Il y a un an, les intégristes catholiques s’en prenaient au Théâtre de la Ville en perturbant les représentations de Sur le concept du visage du fils de Dieu, pièce de Romeo Castellucci. Le groupuscule Renouveau français et l'Institut Civitas, deux mouvements proches de l'extrême droite "dont le but est la restauration de la royauté sociale de Notre Seigneur Jésus-Christ" soutenaient ces manifestations de "jeunes catholiques", déjà à l'origine de la destruction, en avril 2011 à Avignon, d'une photographie de l'Américain Serrano, Piss Christ.
Ces jours-ci, manifestations semblables lors du Printemps de Septembre de Toulouse où a été retirée l'oeuvre de l’artiste marocain Mounir Fatmi, après les protestations de musulmans blessés de voir des passants marcher sur des versets du Coran, projetés au sol. Au coeur de la contestation : la projection de l'installation vidéo Technologia sur le sol du Pont-Neuf qui franchit la Garonne. Elle montre des cercles inspirés des "rotoreliefs" de Marcel Duchamp et tournoyant avec, à l'intérieur, des versets calligraphiés du Coran et des hadiths (paroles) du prophète Mahomet.
Au même moment et comme elle le fait chaque année depuis 1999, l'Organisation de la conférence islamique (qui regroupe 57 pays) vient de lancer une offensive diplomatique pour demander la reconnaissance en droit international du crime de blasphème.

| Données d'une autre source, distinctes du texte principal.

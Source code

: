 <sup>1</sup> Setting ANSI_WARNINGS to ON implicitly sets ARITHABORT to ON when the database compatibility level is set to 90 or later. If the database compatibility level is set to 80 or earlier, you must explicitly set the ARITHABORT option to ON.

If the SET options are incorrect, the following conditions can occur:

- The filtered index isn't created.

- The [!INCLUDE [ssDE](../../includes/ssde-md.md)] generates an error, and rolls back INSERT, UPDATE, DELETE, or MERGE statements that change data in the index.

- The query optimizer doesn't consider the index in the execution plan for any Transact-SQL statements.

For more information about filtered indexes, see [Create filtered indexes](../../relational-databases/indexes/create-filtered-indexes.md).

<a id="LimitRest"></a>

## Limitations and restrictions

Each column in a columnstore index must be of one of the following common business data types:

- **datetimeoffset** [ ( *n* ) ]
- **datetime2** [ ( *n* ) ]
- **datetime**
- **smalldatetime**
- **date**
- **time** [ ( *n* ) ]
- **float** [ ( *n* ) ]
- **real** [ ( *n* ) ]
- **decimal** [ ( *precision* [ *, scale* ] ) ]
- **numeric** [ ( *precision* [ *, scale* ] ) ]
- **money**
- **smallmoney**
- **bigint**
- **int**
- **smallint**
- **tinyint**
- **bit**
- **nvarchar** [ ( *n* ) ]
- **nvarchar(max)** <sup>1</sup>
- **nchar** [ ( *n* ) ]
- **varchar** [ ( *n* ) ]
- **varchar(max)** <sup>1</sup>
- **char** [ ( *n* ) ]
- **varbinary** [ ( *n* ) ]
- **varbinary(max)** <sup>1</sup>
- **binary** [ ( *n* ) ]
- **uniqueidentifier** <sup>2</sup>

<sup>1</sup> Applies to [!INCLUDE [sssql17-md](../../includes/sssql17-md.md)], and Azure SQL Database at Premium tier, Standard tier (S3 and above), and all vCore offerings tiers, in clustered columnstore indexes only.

De leur côté, des dignitaires religieux chiites iraniens ont réactivé la fatwa prononcée il y plus de vingt ans contre Salman Rushdie, lors de la parution de son roman Les Versets sataniques et augmentée de 500 000 dollars alors que se développe une agitation, souvent violente, provoquée par le film américain anodin, jugé blasphématoire contre la personne du prophète Mahomet.
De même, au Pakistan, la loi antiblasphème est utilisée de façon répétée pour justifier les persécutions contre les minorités chrétiennes.
Dans une récente tribune publiée dans Le Monde, Rachid Azzouz, agrégé d'histoire-géographie (il est ou a été inspecteur d'académie, inspecteur pédagogique régional d'histoire géographie et instruction civique), l’écrivaine Mazarine Pingeot, Philippe-Gabriel Steg, professeur de cardiologie, le réalisateur Mohamed Ulad et l’avocate Isabelle Wekstein (elle opère en duo avec la journaliste Souad Belhaddad dans des établissements scolaires difficiles pour inculquer des rudiments de civisme aux collégiens) soulignent, à la suite d’autres, que, en invoquant le blasphème, ce qui se joue au travers de ces phénomènes simultanés est la liberté d’expression. Isabelle Wekstein et Souad Belhaddad interviennent là où l'insulte - raciste de préférence - est le mode d'expression le plus fréquent, là où les préjugés et les réflexes communautaristes remplacent la culture et le raisonnement. Exemple : Mohammed, en 5e au collège Barbara-Hendricks d'Orange (Vaucluse), est plié de rire. Souad Belhaddad se plante devant lui et, tout sourire, lui lance : « Tu sais, Mohammed, quand je t'ai vu entrer dans la classe, je me suis dit, tiens, celui-là il a une tête de bougnoule, il a une gueule de sale Arabe ! » Le visage du garçon se fige, il se tasse sur sa chaise. La jeune femme poursuit d'un ton tranquille : « Tiens, "sale pute" ou "crevard de feuj", ça te fait rire. Mais quand on dit "sale Arabe", tu ne rigoles plus du tout ? Moi non plus, quand on m'a traitée de sale Arabe, cela ne m'a pas fait rire ».
Dans ce climat d’intolérance et de bêtise, toute politique d'apaisement ou de compromis avec les censeurs religieux constituerait une abdication. Comme le disait Churchill à l'attention du Premier ministre Chamberlain rentrant de Munich après avoir signé les accords avec Hitler : "Vous aviez le choix entre la paix et l'honneur, vous avez choisi le déshonneur et vous aurez la guerre."
Prétendre qu’il faut se montrer responsable, comme l’ont avancé récemment le premier Ministre et son ministre des Affaires Etrangères est un encouragement à se taire ou à faire le dos rond alors qu’il s’agit de dire bien haut et sans ambiguïté notre refus de la censure et notre volonté de défendre la liberté d’expression.
Comme l'écrit André Gide dans son Journal, "il est certaine façon d'adorer Dieu qui fait l'effet d'un blasphème. Il
est certaine façon de nier Dieu qui rejoint l'adoration".